Full disclosure, I am a volunteer moderator for Chase Home Theater, and I also had a hand in the concept of the 18.T Duo.

Of those two, I have only heard the CraigSub, but it is easily the best I have heard in my home. Best thing about those is that you can upgrade to another passive box/sub later on and add it to the existing amp, saving money.

Word in the street is that the eD edges out the CHT in output by a hair, the CHT is more musical than the eD. 

Both are great subs, you certainly cannot go wrong with either.


----------



## menace2society (Jan 26, 2011)

tesseract said:


> Of those two, I have only heard the CraigSub, but it is easily the best I have heard in my home. Best thing about those is that you can upgrade to another passive box/sub later on and add it to the existing amp, saving money.
> 
> Word in the street is that the eD edges out the CHT in output by a hair, the CHT is more musical than the eD.
> 
> Both are great subs, you certainly cannot go wrong with either.


Thanks for the opinion, never thought this would be so hard to make a choice. I have heard that two subs are better then one. I could probably buy the CS-18.T or wait a little longer and get the SS-18.T.... BUT I WANT IT NOW!!!:hissyfit::hissyfit::dontknow:


Menace


----------



## tesseract (Aug 9, 2010)

LOL. Two subs are better than one, for sure.

I have one sub sitting in the corner where my old single used to sit, and the second sub in a great spot for room smoothing. Sometimes just for fun, I even did it today, I'll unplug the smoothing sub and listen for a while. While the single kicks pretty good on it's own, it is amazing what the other adds when I plug it back in. Not just more volume, but clarity also.


----------



## menace2society (Jan 26, 2011)

tesseract said:


> LOL. Two subs are better than one, for sure.
> 
> I have one sub sitting in the corner where my old single used to sit, and the second sub in a great spot for room smoothing. Sometimes just for fun, I even did it today, I'll unplug the smoothing sub and listen for a while. While the single kicks pretty good on it's own, it is amazing what the other adds when I plug it back in. Not just more volume, but clarity also.


Do you regret not waiting for SS model I seem to be stuck on the $150 difference. I could use that towards some kind of BMS. At least that was what I was thinking. The receiver I have is the Onkyo tx-nr3007 and I've read that it doesn't do that good a job with BM so I thought I need some help get the bass right.


Menace


----------



## tesseract (Aug 9, 2010)

The SS finish is superior. But no regrets, I don't have a problem with the finish on my Series 2. If I choose to, I can order the SS cabinets later, for the difference in price. $100/each shipped, which is the cost difference anyway, so no money is lost.

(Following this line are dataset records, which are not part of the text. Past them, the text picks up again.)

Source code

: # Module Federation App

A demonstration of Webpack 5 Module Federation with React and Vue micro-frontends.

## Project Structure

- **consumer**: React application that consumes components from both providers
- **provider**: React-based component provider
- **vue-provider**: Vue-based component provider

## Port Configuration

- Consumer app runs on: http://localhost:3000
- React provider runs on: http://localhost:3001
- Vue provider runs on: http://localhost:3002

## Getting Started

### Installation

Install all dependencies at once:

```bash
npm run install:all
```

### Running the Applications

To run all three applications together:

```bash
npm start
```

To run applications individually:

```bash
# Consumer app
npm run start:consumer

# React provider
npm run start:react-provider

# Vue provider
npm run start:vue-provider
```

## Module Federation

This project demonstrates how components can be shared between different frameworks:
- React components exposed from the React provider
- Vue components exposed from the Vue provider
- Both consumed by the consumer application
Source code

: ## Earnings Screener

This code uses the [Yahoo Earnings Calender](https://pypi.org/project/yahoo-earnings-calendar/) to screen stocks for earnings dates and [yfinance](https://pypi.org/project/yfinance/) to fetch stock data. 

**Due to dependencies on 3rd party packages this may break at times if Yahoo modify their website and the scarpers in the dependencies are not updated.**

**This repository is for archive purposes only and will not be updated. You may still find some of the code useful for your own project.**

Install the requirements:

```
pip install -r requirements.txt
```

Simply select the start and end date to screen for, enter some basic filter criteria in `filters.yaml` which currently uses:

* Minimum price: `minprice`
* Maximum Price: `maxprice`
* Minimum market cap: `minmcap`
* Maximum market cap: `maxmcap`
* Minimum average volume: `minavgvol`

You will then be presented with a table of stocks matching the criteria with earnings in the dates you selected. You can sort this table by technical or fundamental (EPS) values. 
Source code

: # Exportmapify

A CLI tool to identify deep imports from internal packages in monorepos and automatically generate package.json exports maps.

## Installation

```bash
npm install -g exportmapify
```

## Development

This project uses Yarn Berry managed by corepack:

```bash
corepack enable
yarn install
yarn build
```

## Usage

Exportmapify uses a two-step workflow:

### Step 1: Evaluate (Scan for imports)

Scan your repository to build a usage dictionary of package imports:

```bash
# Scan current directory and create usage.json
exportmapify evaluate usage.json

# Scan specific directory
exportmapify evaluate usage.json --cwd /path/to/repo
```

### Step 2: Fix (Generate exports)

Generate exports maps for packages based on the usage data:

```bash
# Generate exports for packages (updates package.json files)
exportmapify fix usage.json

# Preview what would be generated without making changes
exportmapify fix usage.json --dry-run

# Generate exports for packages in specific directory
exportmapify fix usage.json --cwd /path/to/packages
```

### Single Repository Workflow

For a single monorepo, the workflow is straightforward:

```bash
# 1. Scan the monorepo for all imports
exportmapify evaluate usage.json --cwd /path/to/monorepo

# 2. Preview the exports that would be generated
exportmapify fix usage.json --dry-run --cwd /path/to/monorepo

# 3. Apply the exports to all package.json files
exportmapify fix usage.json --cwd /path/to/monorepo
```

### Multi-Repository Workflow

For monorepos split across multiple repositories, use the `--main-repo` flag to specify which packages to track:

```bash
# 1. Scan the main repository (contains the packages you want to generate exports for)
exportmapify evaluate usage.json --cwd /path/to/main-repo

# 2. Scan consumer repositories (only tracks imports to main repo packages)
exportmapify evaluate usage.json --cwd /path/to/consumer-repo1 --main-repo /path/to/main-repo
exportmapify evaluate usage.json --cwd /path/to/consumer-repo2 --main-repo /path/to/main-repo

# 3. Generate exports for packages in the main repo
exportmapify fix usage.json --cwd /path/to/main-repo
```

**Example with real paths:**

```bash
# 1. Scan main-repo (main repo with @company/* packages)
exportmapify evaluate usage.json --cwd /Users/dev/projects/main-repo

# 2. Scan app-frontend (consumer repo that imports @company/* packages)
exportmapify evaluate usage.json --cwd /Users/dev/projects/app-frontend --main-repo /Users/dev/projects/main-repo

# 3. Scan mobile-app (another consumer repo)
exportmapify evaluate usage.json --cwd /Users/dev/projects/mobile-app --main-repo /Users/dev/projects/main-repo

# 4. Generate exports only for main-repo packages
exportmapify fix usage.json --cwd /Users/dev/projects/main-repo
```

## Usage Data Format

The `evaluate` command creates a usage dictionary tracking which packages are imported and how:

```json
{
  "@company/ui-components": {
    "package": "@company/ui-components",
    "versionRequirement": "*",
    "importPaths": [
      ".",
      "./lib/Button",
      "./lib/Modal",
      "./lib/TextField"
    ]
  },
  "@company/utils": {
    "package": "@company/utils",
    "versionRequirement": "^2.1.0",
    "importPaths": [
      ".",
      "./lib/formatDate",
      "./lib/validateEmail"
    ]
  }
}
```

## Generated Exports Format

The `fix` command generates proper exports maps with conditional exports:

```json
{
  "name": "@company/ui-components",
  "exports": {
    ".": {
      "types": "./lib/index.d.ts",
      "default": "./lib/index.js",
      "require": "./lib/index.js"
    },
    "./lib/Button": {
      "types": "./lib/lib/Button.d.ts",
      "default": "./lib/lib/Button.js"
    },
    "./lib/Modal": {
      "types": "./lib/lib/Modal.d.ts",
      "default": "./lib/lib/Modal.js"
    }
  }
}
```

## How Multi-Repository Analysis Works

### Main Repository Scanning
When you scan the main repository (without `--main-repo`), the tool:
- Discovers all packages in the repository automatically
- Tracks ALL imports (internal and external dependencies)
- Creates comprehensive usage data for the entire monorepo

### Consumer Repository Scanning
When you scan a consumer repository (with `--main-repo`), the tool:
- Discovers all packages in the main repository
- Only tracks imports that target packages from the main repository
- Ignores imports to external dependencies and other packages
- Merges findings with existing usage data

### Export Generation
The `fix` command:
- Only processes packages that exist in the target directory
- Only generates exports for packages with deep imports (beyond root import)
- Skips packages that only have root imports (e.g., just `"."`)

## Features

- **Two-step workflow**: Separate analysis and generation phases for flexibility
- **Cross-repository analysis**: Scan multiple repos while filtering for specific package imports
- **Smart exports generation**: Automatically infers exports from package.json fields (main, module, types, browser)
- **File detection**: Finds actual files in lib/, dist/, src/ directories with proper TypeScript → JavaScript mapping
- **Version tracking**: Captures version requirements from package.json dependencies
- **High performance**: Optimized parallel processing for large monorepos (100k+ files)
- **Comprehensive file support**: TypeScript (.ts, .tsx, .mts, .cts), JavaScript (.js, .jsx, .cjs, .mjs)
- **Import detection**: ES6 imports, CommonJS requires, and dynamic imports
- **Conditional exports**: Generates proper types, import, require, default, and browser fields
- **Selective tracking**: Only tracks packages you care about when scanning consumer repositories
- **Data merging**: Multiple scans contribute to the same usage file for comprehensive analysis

Anyone who orders the CS Series 2 has this option to upgrade to the SS cabinets at a later date.


----------



## tundraSQ (Mar 17, 2007)

tesseract said:


> Hello, Menace.
> 
> Full disclosure, I am a volunteer moderator for Chase Home Theater, and I also had a hand in the concept of the 18.T Duo.
> 
> ...


I am curious as to what driver they are using in the craigsub?


----------



## menace2society (Jan 26, 2011)

tesseract said:


> The SS finish is superior. But no regrets, I don't have a problem with the finish on my Series 2. If I choose to, I can order the SS cabinets later, for the difference in price. $100/each shipped, which is the cost difference anyway, so no money is lost.
> 
> Anyone who orders the CS Series 2 has this option to upgrade to the SS cabinets at a later date.


I noticed from you pics that you have them set up as front firing did you add feet to the bottom and if so what did you use.

Thanx: Menace


----------



## tesseract (Aug 9, 2010)

tundraSQ said:


> I am curious as to what driver they are using in the craigsub?


TundraSQ - they use custom manufactured drivers from Eminence.


----------



## tesseract (Aug 9, 2010)

menace2society said:


> I noticed from you pics that you have them set up as front firing did you add feet to the bottom and if so what did you use.
> 
> Thanx: Menace



Menace - I have them sitting on 16x16x1 inch rubber deck tiles for isolation. The tiles are made of recycled tires and used outdoors on wooden decking to dampen footfalls.

I got them for $5 each at a hardware store and it GREATLY reduced transmission of energy from the floor to the walls. Probably the best tweak I have ever discovered.


----------



## menace2society (Jan 26, 2011)

Thanx all, you have made this choice a whole lot easier and that's greatly appreciated


Regards: Menace


----------